Мальчики начинают служить
Мальчики начинают служить
С 1955 года наша семья начала жить в построенном нами новом доме. Отец Владимир ежедневно чуть свет уезжал на службу в Л осинку, а я оставалась дома с четырьмя детьми и молоденькой няней Машей. Однако редко около меня было четверо моих малышей, обычно их было семь или восемь. Три племянника врывались к нам, как только приоткрывалась дверь в их старый дом. А там, в первой же проходной комнате, лежала моя старая свекровь, которой мы раза три в день приносили покушать. Малыши-племянники были ровесниками моим детям, никто из них ещё не ходил в школу. Они не были озорниками, всегда слушались с первого слова, всегда старались вести себя так, чтобы я их не прогоняла. Но четверо моих детей, сын шофёра Толя да трое племянников не могли соблюдать в доме желаемой тишины и порядка. Бывало, такой шум и возню поднимут, что голова кругом пойдёт. Мой отец Владимир не переносил шум. Скажет: «А ну-ка, идите к себе», — и сразу вместо восьми детей в доме останется четверо. Толю родители тоже забирали от нас, так как снимали в селе комнату. А от своих родных детей шума не было. Сима, всегда спокойный, тихо играл машинкой, девочки возились с куклами, а Коленька или строил что-то из кубиков, или начинал благоговейно «служить». Он часто бывал в храме и, будучи очень впечатлительным, будто носил в себе желание продолжить Дома то, что видел в церкви. Помня совет отца Алексея бечева, мы не запрещали детям играть в богослужение, но и Не подталкивали к этому.
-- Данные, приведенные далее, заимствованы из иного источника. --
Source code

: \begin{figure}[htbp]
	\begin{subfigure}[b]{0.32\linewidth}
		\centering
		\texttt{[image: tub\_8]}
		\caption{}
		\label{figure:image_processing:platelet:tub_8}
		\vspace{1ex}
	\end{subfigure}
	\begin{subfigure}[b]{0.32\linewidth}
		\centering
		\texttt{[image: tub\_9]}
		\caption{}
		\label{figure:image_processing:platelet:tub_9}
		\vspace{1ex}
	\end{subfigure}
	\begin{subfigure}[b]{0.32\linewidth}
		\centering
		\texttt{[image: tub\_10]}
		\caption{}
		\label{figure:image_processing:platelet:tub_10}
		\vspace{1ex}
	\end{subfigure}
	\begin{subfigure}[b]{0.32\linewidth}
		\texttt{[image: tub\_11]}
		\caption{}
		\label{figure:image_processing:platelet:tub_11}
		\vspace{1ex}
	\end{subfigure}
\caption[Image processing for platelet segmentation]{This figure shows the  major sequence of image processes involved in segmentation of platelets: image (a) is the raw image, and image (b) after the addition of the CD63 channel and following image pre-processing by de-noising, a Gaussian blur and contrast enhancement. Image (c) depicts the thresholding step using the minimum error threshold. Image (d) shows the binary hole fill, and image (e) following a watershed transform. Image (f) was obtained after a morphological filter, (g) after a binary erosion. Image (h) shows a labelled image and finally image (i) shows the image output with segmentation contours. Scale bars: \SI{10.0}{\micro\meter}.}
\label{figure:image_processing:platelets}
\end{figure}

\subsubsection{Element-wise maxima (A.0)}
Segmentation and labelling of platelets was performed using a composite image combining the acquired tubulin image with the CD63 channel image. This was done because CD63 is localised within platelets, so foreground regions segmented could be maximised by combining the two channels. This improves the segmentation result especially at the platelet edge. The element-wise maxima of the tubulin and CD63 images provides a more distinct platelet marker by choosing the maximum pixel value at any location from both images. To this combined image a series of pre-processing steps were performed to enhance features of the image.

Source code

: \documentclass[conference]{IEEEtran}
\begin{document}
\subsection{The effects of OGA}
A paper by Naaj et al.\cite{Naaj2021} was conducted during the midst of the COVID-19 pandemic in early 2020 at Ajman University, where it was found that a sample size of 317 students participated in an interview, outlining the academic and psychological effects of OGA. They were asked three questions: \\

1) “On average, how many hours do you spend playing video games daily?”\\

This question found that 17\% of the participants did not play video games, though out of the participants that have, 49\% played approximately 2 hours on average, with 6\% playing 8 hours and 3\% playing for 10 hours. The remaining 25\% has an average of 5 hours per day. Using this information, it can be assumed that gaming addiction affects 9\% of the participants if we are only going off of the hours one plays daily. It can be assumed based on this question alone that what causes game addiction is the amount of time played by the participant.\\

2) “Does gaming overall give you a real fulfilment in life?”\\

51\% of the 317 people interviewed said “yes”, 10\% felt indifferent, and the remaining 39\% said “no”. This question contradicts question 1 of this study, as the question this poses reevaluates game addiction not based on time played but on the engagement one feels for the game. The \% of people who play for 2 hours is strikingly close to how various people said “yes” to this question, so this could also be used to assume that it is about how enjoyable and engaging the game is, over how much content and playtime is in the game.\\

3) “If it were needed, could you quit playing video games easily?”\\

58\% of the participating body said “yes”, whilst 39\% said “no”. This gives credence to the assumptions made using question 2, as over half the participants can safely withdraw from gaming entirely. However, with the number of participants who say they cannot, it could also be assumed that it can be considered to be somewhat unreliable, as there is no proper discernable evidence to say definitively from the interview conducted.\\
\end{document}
«Служба» начиналась у них с раннего младенчества. Мы видели следующее: ребёнок едва ходить начал, ещё не умеет говорить, не понимает речи взрослых, а уже «служит» Богу. Он держит в ручонке вертикально карандаш или палочку, заменяющую ему свечку, встаёт перед иконами и серьёзно, сосредоточенно, не обращая внимания на членов семьи, начинает петь или, вернее, гудеть что-то похожее на «аллилуйя» или «помилуй!» Потом малыш берет за шнурки свой башмачок и медленно, благоговейно раскачивает его, то есть «кадит». И чем старше, тем больше он «служит»: обвязывается пелёнкой, заменяющей ему фелонь, торжественно поднимает вверх длинную ленту, считая её орарем. Рядом с Колей неизменно становился Сима и повторял все движения братца. И никогда ни одной улыбки при этом, ни баловства. Мы с отцом наблюдали только и радовались: дети изливают, как умеют, свои чувства перед Господом.
Бабушка Зоя как-то спросила своего любимца:
— Коленька, что тебе ко дню ангела подарить?
Внук принёс ей узенький матрасик, который клали в коляску под Любочку. К углам матрасика была привязана тесёмка.
— Бабушка, смотри, — сказал Коля, — верёвка эта мне уже шею натёрла, а это моя епитрахиль! Сшей ты мне, бабуленька, настоящую епитрахильку, как у батюшек.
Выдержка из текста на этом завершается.